Then, all understanding left her.

  * * *

  Ra-khir’s fierce whoop of joy awakened Kevral, soaked in a puddle of urine. The absence of pain struck her first. She had grown accustomed to the throbbing and to moving and thinking thickly. The lucidity that followed seemed frighteningly impossible. The realization that she had escaped Hel and still had a chance for Valhalla thrilled through her. When she opened her eyes, she found all of her friends standing over her, excited smiles on every face; and she felt undeservedly lucky.

  Sunshine beamed beyond the row of happy faces, broken by the shadow of the sheltering overhang. Morning dew sparkled in rainbow colors, captured into crevices, on moss, and dribbling from the spiny leaves of those few hardy weeds that managed to poke through rock. The light spread like a halo at her companions’ backs, and Kevral half expected them to break into a bright, Valkyrie chorus. Needing to break a silence rapidly growing awkward, Kevral quipped, “When I wet my bed as a child, I used to get a spanking, not an ovation.”

  Nervous laughter followed.

  “A spanking?” Tae repeated carefully. “Come here, then. I think I can handle that.”

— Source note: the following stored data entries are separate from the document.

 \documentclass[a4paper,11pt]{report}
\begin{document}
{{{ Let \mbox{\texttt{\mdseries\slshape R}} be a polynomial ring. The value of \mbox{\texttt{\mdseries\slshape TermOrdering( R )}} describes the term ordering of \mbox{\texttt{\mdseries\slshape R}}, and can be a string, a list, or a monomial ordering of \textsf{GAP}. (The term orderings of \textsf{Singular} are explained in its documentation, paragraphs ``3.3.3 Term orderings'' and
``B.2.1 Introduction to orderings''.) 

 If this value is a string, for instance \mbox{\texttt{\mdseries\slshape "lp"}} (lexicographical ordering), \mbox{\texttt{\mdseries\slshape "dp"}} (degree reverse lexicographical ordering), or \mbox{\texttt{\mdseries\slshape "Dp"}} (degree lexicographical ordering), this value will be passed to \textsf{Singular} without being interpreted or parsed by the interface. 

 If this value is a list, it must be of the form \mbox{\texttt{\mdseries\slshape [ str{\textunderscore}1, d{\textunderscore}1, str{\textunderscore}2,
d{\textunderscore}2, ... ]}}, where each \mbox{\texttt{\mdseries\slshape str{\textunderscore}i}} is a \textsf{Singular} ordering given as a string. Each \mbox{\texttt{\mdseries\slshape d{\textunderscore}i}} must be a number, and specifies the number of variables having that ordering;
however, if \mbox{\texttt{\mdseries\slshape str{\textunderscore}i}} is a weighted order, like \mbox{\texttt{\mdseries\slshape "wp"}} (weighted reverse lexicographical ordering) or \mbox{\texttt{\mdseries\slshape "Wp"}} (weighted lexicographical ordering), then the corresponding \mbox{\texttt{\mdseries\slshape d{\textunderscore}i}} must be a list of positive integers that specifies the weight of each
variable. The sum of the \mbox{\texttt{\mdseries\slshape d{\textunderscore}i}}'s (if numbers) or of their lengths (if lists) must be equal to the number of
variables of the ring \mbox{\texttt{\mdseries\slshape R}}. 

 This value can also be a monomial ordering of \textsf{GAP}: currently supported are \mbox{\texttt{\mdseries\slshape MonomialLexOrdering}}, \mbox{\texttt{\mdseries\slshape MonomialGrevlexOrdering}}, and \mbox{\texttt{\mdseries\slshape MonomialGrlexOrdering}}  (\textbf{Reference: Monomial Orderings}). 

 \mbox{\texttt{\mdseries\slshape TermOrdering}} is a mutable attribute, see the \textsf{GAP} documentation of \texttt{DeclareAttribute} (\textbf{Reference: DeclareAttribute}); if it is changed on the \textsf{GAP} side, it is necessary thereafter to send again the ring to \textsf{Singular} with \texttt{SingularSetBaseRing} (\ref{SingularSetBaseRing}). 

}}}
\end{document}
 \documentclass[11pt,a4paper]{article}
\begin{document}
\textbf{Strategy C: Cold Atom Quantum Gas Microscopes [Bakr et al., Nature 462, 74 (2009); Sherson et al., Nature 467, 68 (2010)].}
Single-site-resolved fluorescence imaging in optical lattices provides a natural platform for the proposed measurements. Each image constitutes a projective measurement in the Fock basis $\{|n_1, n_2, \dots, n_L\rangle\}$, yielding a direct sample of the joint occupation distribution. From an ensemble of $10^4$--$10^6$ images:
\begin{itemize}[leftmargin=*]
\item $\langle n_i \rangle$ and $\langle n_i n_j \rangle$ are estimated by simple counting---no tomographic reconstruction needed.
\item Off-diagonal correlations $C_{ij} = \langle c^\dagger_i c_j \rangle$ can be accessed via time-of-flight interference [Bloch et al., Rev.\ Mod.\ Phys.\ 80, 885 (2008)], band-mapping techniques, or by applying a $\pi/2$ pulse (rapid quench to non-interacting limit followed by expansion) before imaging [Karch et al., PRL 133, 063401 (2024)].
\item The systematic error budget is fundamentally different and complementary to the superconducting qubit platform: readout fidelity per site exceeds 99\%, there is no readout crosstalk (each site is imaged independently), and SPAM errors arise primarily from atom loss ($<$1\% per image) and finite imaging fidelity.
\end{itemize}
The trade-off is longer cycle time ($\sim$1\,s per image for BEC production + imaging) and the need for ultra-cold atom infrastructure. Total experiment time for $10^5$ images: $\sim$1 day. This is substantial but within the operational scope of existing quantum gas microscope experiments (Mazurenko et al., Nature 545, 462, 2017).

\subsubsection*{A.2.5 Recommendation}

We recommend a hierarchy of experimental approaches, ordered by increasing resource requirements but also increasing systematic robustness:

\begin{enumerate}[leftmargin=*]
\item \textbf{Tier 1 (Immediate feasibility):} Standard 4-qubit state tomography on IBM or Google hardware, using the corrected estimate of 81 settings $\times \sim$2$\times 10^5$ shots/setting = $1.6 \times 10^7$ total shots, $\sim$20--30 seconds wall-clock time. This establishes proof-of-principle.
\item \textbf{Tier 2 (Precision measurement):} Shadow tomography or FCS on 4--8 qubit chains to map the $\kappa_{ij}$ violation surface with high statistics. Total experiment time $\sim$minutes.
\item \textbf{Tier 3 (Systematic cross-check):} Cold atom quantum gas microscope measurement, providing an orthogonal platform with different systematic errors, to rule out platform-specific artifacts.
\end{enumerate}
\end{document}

  Tae’s words earned him a heated glare from Ra-khir.

  Memory returned in a rush, and Kevral winced with honest discomfort. “I deserve one, and not for this.” She indicated her soaked bedclothes with a casual wave. “I’m sorry, Tae. I shouldn’t have attacked you. The poison affected my mind, and I just couldn’t think.” She did not bother to differentiate between the archer’s poison and the toxins left by her failed kidneys. It would only complicate the matter. “All I knew was that I had one last chance to die in battle.” She met his gaze earnestly. “It won’t happen again. I promise.”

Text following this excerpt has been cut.